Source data
# # # #

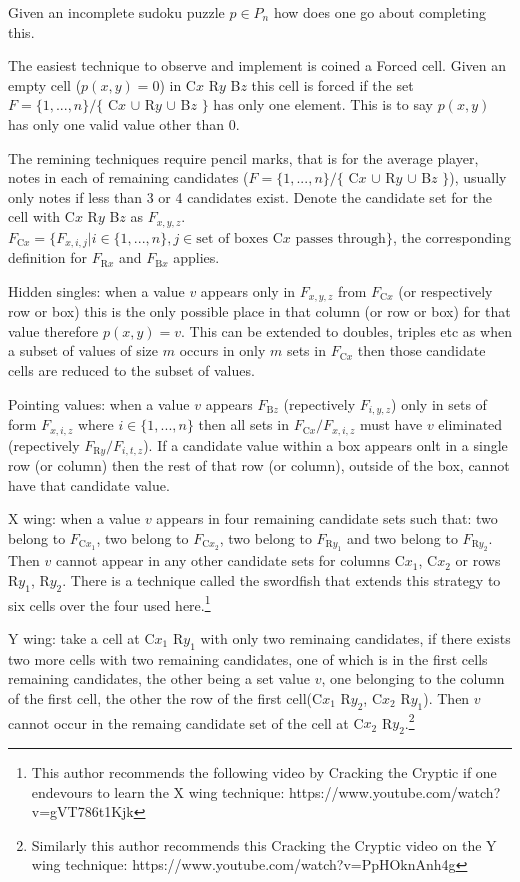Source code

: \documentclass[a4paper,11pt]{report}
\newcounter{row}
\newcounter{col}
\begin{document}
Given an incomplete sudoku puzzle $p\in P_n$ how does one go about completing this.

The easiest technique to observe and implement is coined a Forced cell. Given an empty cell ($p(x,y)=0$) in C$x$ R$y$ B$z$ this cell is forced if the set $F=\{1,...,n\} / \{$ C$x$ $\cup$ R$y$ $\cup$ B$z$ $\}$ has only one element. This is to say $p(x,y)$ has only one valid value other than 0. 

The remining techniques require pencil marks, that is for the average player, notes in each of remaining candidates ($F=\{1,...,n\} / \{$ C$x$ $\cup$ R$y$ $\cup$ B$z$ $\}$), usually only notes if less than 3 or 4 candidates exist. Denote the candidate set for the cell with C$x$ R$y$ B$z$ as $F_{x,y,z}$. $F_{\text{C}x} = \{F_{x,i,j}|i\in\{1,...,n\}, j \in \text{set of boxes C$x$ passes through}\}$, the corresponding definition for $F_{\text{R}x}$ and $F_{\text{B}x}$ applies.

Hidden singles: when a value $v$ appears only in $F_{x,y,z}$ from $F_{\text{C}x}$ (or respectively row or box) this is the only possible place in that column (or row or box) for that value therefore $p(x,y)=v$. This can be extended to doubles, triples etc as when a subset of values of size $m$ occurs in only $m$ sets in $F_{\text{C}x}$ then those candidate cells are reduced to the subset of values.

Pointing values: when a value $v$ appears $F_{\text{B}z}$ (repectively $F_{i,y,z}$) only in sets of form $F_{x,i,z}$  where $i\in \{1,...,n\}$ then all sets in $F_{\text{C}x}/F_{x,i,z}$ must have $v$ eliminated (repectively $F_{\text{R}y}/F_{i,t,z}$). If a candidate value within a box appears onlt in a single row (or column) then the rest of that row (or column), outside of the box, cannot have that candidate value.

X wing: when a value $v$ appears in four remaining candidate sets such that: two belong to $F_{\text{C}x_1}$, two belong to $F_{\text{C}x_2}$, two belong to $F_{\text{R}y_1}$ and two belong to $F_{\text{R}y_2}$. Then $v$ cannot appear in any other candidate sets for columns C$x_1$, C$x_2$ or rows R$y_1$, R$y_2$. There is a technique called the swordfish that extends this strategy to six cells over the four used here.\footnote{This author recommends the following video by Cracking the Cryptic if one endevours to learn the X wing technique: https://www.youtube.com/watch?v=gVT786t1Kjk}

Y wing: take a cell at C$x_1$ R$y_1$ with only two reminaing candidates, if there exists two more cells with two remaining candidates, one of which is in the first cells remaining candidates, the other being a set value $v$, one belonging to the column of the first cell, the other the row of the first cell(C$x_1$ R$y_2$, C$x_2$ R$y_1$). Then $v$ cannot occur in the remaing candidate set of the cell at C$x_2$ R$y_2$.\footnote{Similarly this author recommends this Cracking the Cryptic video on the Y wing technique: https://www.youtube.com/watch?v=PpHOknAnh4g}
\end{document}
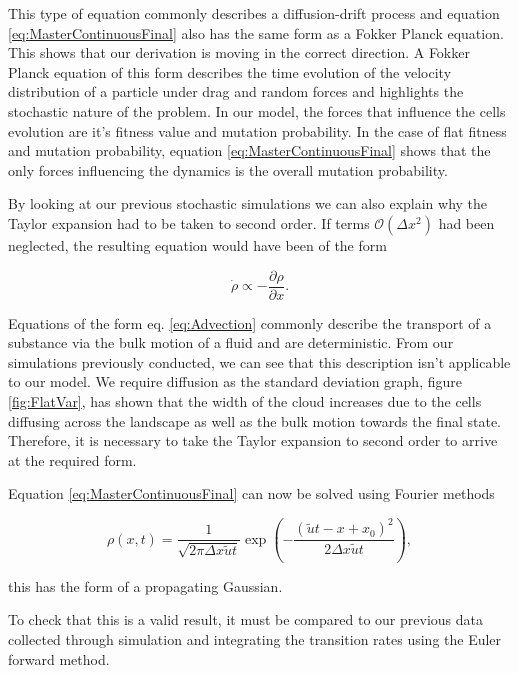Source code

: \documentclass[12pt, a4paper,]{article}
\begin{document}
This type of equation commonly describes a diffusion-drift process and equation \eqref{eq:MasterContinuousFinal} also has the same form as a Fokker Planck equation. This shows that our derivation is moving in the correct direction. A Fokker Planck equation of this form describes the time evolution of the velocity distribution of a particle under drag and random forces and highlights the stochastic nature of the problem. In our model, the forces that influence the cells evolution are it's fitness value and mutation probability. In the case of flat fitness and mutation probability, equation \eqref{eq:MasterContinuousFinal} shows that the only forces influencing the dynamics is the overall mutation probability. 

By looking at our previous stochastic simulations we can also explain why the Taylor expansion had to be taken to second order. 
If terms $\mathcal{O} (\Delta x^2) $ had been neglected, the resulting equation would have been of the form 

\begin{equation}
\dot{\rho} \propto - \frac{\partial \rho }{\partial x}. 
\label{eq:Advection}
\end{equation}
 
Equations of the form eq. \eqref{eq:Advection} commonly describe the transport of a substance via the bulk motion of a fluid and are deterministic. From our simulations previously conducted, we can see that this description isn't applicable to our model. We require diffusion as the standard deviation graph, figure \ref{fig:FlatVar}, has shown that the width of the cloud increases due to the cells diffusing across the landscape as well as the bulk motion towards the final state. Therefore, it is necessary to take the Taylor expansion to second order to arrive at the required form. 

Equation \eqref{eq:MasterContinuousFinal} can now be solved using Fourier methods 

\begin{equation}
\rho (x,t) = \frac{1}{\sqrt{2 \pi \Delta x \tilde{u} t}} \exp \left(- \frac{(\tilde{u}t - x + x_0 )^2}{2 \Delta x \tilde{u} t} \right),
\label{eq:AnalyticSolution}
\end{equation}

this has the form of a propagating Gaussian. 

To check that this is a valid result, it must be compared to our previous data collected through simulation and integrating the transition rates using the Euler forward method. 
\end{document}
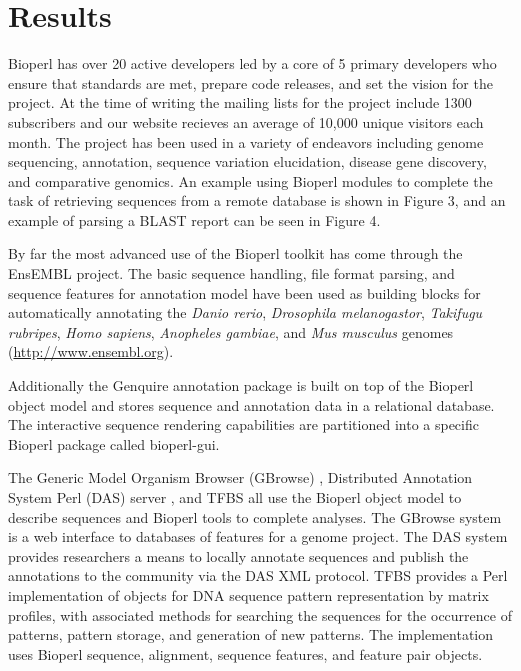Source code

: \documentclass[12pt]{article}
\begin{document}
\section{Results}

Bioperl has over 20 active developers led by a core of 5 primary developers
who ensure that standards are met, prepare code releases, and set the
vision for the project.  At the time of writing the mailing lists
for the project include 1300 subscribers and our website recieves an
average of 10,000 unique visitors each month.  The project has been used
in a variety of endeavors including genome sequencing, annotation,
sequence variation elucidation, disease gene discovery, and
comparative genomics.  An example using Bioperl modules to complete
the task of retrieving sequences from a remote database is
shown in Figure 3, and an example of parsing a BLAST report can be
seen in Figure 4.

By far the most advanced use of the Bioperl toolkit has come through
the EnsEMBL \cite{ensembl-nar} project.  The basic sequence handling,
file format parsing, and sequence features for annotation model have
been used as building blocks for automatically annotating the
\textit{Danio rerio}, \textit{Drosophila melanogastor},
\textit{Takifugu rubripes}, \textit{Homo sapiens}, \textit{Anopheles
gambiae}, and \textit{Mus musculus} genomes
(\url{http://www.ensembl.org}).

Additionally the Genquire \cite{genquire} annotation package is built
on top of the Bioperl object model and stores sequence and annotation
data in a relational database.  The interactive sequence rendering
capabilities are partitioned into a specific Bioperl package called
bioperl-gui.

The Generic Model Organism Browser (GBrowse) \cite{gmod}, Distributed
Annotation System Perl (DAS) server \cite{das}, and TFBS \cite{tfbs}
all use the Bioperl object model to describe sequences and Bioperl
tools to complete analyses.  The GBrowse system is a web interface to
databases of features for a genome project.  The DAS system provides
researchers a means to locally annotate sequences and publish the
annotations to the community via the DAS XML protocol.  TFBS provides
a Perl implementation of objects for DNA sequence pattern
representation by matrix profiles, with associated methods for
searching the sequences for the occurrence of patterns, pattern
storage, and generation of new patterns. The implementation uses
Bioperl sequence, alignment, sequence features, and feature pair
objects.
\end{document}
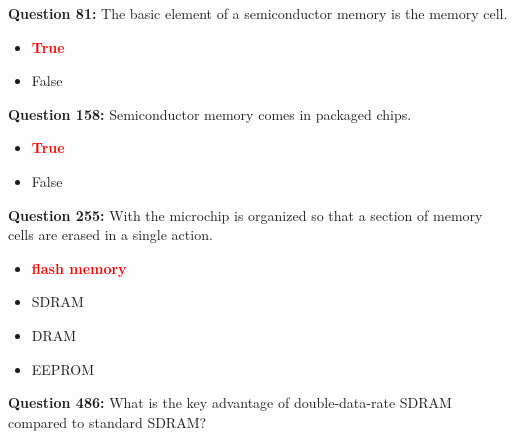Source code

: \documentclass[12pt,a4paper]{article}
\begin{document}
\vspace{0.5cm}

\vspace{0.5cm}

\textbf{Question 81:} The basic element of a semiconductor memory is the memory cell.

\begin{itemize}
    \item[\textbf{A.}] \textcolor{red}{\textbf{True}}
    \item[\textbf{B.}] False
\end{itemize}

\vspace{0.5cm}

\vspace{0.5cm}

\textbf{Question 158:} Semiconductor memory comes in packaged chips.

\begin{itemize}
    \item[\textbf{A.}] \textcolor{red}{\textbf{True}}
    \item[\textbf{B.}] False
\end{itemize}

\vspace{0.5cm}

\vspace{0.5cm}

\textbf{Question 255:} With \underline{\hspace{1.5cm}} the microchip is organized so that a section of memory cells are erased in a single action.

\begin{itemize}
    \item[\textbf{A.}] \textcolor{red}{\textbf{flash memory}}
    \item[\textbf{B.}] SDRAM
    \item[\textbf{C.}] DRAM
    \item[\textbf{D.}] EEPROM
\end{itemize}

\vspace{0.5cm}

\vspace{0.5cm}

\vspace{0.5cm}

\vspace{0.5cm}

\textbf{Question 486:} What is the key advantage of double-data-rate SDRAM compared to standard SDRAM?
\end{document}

# # # #

## What you need to do
Nothing but the lines from the first line of the records above to the line with "The remining techniques", inclusive, should be transcribed exactly, and the pictures must be left out.

## Response to this exercise
Source code

: \documentclass[a4paper,11pt]{report}
\newcounter{row}
\newcounter{col}
\begin{document}
Given an incomplete sudoku puzzle $p\in P_n$ how does one go about completing this.

The easiest technique to observe and implement is coined a Forced cell. Given an empty cell ($p(x,y)=0$) in C$x$ R$y$ B$z$ this cell is forced if the set $F=\{1,...,n\} / \{$ C$x$ $\cup$ R$y$ $\cup$ B$z$ $\}$ has only one element. This is to say $p(x,y)$ has only one valid value other than 0. 

The remining techniques require pencil marks, that is for the average player, notes in each of remaining candidates ($F=\{1,...,n\} / \{$ C$x$ $\cup$ R$y$ $\cup$ B$z$ $\}$), usually only notes if less than 3 or 4 candidates exist. Denote the candidate set for the cell with C$x$ R$y$ B$z$ as $F_{x,y,z}$. $F_{\text{C}x} = \{F_{x,i,j}|i\in\{1,...,n\}, j \in \text{set of boxes C$x$ passes through}\}$, the corresponding definition for $F_{\text{R}x}$ and $F_{\text{B}x}$ applies.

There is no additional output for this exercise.